Now, for the serious on the other hand—a little creativity will be lost
along the way.
For
example, one of the offending t-shirts shows Marilyn Monroe wearing a Cubs’
jersey. Sorry, that strikes me as smart
and funny, not actionable. In fact, once
upon a time baseball merchandise generally was sold without regard to MLB
copyright. At least the souvenir
pennants were.
I
have a hundred or so, nearly all dating to before 1969, the year baseball
started to slap its copyright on stuff.
Before then, pennants were an exercise in the imagination. Individual ball clubs might have tried to
keep the bootleggers at bay, or away from the park, but it’s debatable how
successful they were. Anyone with access
to rolls of felt and silk-screening machines could have a go at it. Let me give you an example from out of the
collection.
I
have four different “scroll” pennants for the 1959 AL-pennant winning Sox team;
each pennant has a scroll listing the names of players and manager Al
Lopez. Not one official scroll pennant,
mind you, but five, probably all done by different people. And the designer of one of the five
apparently didn’t have access to a scorecard or newspaper. The name of team owner Bill Veeck is misspelled
“Veek”; by-then minority owner Chuck Comiskey is “Commiskey”; and outfielder
Jim Rivera is “Riviera.” Needless to
say, the pennant is a prized possession of mine.
I
also have a Yankee scroll pennant from 1960.

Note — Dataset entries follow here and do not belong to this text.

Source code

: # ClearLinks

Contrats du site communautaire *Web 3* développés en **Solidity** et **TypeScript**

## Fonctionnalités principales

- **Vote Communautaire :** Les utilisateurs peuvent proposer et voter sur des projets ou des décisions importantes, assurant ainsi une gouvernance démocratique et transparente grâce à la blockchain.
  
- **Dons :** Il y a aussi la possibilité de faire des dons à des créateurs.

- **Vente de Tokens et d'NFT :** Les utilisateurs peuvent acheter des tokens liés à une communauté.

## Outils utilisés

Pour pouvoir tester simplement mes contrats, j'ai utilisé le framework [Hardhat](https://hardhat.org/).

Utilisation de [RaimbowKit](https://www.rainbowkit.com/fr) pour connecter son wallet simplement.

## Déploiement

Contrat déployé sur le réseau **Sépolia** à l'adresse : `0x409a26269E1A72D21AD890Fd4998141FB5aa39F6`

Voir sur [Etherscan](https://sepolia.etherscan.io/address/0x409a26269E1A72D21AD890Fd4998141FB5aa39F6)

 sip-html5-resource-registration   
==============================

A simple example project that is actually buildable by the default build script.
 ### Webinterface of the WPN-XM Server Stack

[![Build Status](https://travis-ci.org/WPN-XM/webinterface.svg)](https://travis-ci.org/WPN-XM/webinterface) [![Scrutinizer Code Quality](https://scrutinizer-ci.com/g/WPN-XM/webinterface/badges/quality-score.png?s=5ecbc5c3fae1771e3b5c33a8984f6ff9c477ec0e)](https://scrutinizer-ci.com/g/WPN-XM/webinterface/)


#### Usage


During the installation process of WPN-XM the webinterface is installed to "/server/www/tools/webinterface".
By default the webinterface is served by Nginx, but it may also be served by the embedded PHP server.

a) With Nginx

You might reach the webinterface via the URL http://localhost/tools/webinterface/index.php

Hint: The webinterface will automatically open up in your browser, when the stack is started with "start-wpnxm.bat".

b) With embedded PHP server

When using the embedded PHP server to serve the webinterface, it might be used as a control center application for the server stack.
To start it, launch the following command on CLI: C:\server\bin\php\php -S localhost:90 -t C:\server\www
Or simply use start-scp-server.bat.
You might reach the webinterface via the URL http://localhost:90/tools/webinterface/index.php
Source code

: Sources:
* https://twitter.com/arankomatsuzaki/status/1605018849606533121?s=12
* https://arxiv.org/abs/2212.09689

Somehow, the managed to get Bill Skowron’s name right, but not Duke Maas
(“Mass”), Luis Arroyo (“Arrowy”) or Joe DeMaestri (“De Maestry”). Gosh, the Big Apple making the same kind of
mistakes like in Chicago. No wonder the
Yankees lost to the Pirates in seven.
There has to be a “Mazarowsky” on a scroll somewhere.
So,
guys, if you’re going to go after purveyors of bogus merchandise, start with
the knockoffs before moving onto the creative types and the misspellers, OK?